A escolha de John Ventimiglia – mais conhecido pelo seu papel em The Sopranos e amigo de Bruno de Almeida [entrou, por exemplo, em The Lovebirds (2007) do realizador] – para interpretar Delgado pode ter deixado alguns de pé atrás (por nacionalismos bacocos, talvez) e a verdade é que actor nunca parece perceber muito bem em que filme está metido (esbraceja e gesticula muito como se estivesse a tentar agarrar a alguma coisa). Só que nunca poderia vencer a terrível dobragem, que sabota por completo o seu trabalho. A voz (de Rogério Samora – e não ajuda ser tão reconhecível) jamais parece sair do seu corpo, antes vinda da sala ao lado, do rádio, do Além, de qualquer sítio menos da boca de Ventimiglia. Os anglo-saxónicos têm uma boa palavra para este fenómeno: disembodied. Costuma é ter outras conotações, mais fantasmagóricas, que claramente não estavam previstas para este filme. Já não se ouviam problemas de som deste tipo no cinema português há muitos, muitos anos. E estranha-se a incompetência (pois não se vislumbra qualquer intencionalidade). O que vale é que Delgado não é a personagem principal de Operação Outono (mas custa ver uma figura tão complexa tratada tão superficialmente, reduzida à variedade “herói” constantemente irritado).
O(utro) problema é que, no meio de tantas personagens – a maior parte mera caricatura, veja-se a canastrice de Diogo Dória (um vilão que só falta piscar o olho ao espectador); nesse registo, salva-se José Nascimento (um dos muitos não-actores que participam; outro é Camané, que também não se sai assim tão mal) como o sinistro Barbieri Cardoso -, não se percebe bem qual é o protagonista. E é um problema porque acrescenta à confusão do argumento – assinado pelo realizador, por Frederico Delgado Rosa (neto do General Sem Medo e autor de uma biografia do avô) e John Frey – que também não consegue equilibrar as várias linhas narrativas, tropeçando em tempos e locais diferentes, enquanto tenta acompanhar a brigada da PIDE, a investigação da Polícia espanhola, o julgamento de Silva Pais et al. depois do 25 de Abril, etc., etc., etc. Sabe-se que a morte de Humberto Delgado ficou sempre envolta em mistério (muita gente se lembrará da entrevista de José Pedro Castanheira ao Inspector Rosa Casaco, aqui interpretado por Carlos Santos, que apenas ajudou a adensá-lo) mas tal não explica o desgoverno com que os autores comandam a história. Aproveita-se, ainda assim, aquela ideia de cada um dos envolvidos, ao jeito das personagens de Rashômon (Às Portas do Inferno, 1950), contar uma versão dos acontecimentos radicalmente diferente da dos outros (que, de resto, Almeida atraiçoa no final explicativo).
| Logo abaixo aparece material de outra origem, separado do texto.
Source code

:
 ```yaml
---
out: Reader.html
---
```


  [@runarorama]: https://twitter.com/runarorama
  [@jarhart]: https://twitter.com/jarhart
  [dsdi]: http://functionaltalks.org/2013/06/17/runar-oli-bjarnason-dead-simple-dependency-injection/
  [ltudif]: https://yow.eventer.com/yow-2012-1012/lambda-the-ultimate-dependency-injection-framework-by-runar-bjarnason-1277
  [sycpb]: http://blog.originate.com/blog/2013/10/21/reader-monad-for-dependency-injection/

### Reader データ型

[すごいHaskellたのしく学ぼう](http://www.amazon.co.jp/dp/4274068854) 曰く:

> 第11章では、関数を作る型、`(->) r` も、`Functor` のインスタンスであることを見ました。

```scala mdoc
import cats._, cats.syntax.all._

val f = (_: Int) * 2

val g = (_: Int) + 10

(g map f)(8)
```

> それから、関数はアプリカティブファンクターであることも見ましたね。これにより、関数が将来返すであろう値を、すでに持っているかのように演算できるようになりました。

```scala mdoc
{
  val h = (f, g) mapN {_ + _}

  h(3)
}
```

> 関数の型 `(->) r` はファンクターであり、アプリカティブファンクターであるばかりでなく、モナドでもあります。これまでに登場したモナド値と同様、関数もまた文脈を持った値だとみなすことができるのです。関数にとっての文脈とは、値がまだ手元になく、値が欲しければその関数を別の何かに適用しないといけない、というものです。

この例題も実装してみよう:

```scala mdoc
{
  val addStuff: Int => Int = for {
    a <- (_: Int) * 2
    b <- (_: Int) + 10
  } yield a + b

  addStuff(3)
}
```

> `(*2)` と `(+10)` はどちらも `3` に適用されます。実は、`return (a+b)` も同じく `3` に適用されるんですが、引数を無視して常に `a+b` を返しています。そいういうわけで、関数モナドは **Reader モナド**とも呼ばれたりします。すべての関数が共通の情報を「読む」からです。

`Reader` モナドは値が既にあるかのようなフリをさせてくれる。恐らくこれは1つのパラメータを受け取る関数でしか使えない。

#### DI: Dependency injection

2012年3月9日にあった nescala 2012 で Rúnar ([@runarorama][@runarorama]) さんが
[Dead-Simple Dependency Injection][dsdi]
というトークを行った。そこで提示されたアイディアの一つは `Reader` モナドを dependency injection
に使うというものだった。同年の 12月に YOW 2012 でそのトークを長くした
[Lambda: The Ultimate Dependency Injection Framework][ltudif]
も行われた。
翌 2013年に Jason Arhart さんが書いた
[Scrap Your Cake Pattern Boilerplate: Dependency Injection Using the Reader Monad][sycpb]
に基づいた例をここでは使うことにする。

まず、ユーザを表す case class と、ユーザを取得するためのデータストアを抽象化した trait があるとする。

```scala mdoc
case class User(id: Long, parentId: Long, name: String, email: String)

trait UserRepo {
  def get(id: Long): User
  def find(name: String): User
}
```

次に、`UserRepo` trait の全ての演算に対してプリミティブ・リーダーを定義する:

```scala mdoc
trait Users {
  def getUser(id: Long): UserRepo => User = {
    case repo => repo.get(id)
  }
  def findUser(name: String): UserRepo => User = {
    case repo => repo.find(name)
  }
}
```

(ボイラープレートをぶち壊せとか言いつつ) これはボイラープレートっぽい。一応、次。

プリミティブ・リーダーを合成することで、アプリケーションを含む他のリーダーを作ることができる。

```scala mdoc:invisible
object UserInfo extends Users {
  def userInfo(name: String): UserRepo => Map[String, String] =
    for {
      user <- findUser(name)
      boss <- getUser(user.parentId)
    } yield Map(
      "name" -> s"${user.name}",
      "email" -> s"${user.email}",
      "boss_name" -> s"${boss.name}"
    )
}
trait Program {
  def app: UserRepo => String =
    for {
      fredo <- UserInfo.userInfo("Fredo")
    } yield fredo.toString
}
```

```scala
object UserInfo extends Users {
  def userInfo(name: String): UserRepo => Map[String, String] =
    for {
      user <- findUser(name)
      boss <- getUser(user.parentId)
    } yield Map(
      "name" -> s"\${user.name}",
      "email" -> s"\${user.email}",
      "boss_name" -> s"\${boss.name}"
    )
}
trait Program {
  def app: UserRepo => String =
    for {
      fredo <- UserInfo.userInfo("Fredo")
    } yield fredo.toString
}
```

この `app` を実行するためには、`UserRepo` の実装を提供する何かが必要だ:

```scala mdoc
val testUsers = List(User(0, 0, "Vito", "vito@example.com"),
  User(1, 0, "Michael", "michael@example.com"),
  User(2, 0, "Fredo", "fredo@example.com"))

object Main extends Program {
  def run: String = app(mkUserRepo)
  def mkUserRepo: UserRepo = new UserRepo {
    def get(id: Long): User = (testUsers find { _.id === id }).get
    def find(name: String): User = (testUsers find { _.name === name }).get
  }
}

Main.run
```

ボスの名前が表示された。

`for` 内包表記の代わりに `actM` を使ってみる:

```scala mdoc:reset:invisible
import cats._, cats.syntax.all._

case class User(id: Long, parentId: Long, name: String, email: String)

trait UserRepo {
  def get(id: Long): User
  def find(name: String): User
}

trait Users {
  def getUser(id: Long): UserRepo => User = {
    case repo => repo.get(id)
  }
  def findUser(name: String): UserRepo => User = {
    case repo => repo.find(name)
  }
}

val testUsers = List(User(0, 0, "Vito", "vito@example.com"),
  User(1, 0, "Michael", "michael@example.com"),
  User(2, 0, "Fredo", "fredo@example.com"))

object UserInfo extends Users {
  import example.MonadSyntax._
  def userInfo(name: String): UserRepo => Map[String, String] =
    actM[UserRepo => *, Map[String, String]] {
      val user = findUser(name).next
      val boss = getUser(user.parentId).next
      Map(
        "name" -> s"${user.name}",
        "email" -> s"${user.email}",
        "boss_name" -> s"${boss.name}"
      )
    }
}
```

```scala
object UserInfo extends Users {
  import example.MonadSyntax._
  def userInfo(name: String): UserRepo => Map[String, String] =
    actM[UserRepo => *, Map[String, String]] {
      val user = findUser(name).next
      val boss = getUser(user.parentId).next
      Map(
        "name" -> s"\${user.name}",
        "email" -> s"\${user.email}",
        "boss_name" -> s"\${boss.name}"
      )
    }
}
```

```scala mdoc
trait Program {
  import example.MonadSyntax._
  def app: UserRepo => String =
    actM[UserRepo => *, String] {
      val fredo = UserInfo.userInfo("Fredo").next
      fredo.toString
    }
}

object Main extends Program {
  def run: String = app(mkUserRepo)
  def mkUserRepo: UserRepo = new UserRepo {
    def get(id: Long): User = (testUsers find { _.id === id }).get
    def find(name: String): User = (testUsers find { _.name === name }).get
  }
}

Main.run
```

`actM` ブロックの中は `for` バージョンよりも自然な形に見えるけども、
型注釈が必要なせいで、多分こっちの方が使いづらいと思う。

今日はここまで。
Por outro lado, dá a sensação de que esta não era duração intendida por Bruno de Almeida para Operação Outono, que às vezes tenta ser um fresco (ou semi-épico) sobre os anos anteriores à queda do Regime e os imediatamente posteriores, e que alguns problemas poderão ter a ver com cortes excessivos na montagem. Por exemplo, as personagens femininas são caricatamente secundárias; algumas nem chegam a proferir uma linha de diálogo (e outras pouco mais).
Feitas as contas, Operação Outono é uma oportunidade perdida, uma parte culpa de problemas estruturais do cinema português (o argumento), outra, de deficiências técnicas indesculpáveis (a dobragem, principalmente).